What to work on:
The records underneath are to be printed in full and exactly, with no pictures carried over.

Available data:
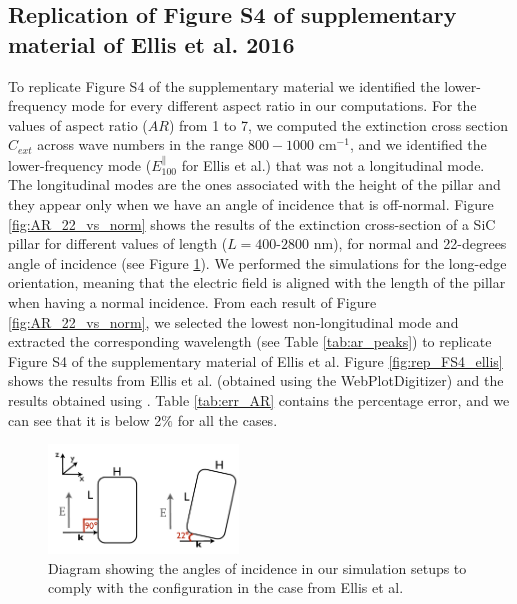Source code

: \subsection{Replication of Figure S4 of supplementary material of Ellis et al. 2016}

To replicate Figure S4 of the supplementary material we identified the lower-frequency mode for every different 
aspect ratio in our computations. For the values of aspect ratio ($AR$) from 1 to 7, we computed the extinction cross section 
$C_{ext}$ across wave numbers in the range $800-1000$ cm$^{-1}$, and we identified the lower-frequency mode 
($E^{\parallel}_{100}$ for Ellis et al.) that was not a longitudinal mode. The longitudinal modes are the ones associated with 
the height of the pillar and they appear only when we have an angle of incidence that is off-normal. 
Figure \ref{fig:AR_22_vs_norm} shows the results of the extinction cross-section of a SiC pillar for different values of 
length ($L=400$-$2800$ nm), for normal and 22-degrees angle of incidence (see Figure \ref{fig:ellis_ang_inc}). We performed 
the simulations for the long-edge orientation, meaning that the electric field is aligned with the length of the pillar when having a normal 
incidence. From each result of Figure \ref{fig:AR_22_vs_norm}, we selected the lowest non-longitudinal mode and extracted the corresponding wavelength
(see Table \ref{tab:ar_peaks}) to replicate Figure S4 of the supplementary material of Ellis et al. Figure \ref{fig:rep_FS4_ellis} shows the
results from Ellis et al. (obtained using the WebPlotDigitizer) and the results obtained using \pygbe. Table \ref{tab:err_AR} contains the 
percentage error, and we can see that it is below 2$\%$ for all the cases.

\begin{figure}
    \centering
    \includegraphics[width=0.45\textwidth]{ellis_ang_inc.pdf} 
    \caption{Diagram showing the angles of incidence in our simulation setups to comply with the configuration in the case from Ellis et al.}
    \label{fig:ellis_ang_inc}
\end{figure}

Task response:
Source code

: \subsection{Replication of Figure S4 of supplementary material of Ellis et al. 2016}

To replicate Figure S4 of the supplementary material we identified the lower-frequency mode for every different 
aspect ratio in our computations. For the values of aspect ratio ($AR$) from 1 to 7, we computed the extinction cross section 
$C_{ext}$ across wave numbers in the range $800-1000$ cm$^{-1}$, and we identified the lower-frequency mode 
($E^{\parallel}_{100}$ for Ellis et al.) that was not a longitudinal mode. The longitudinal modes are the ones associated with 
the height of the pillar and they appear only when we have an angle of incidence that is off-normal. 
Figure \ref{fig:AR_22_vs_norm} shows the results of the extinction cross-section of a SiC pillar for different values of 
length ($L=400$-$2800$ nm), for normal and 22-degrees angle of incidence (see Figure \ref{fig:ellis_ang_inc}). We performed 
the simulations for the long-edge orientation, meaning that the electric field is aligned with the length of the pillar when having a normal 
incidence. From each result of Figure \ref{fig:AR_22_vs_norm}, we selected the lowest non-longitudinal mode and extracted the corresponding wavelength
(see Table \ref{tab:ar_peaks}) to replicate Figure S4 of the supplementary material of Ellis et al. Figure \ref{fig:rep_FS4_ellis} shows the
results from Ellis et al. (obtained using the WebPlotDigitizer) and the results obtained using \pygbe. Table \ref{tab:err_AR} contains the 
percentage error, and we can see that it is below 2$\%$ for all the cases.

\begin{figure}
    \centering
    \includegraphics[width=0.45\textwidth]{ellis_ang_inc.pdf} 
    \caption{Diagram showing the angles of incidence in our simulation setups to comply with the configuration in the case from Ellis et al.}
    \label{fig:ellis_ang_inc}
\end{figure}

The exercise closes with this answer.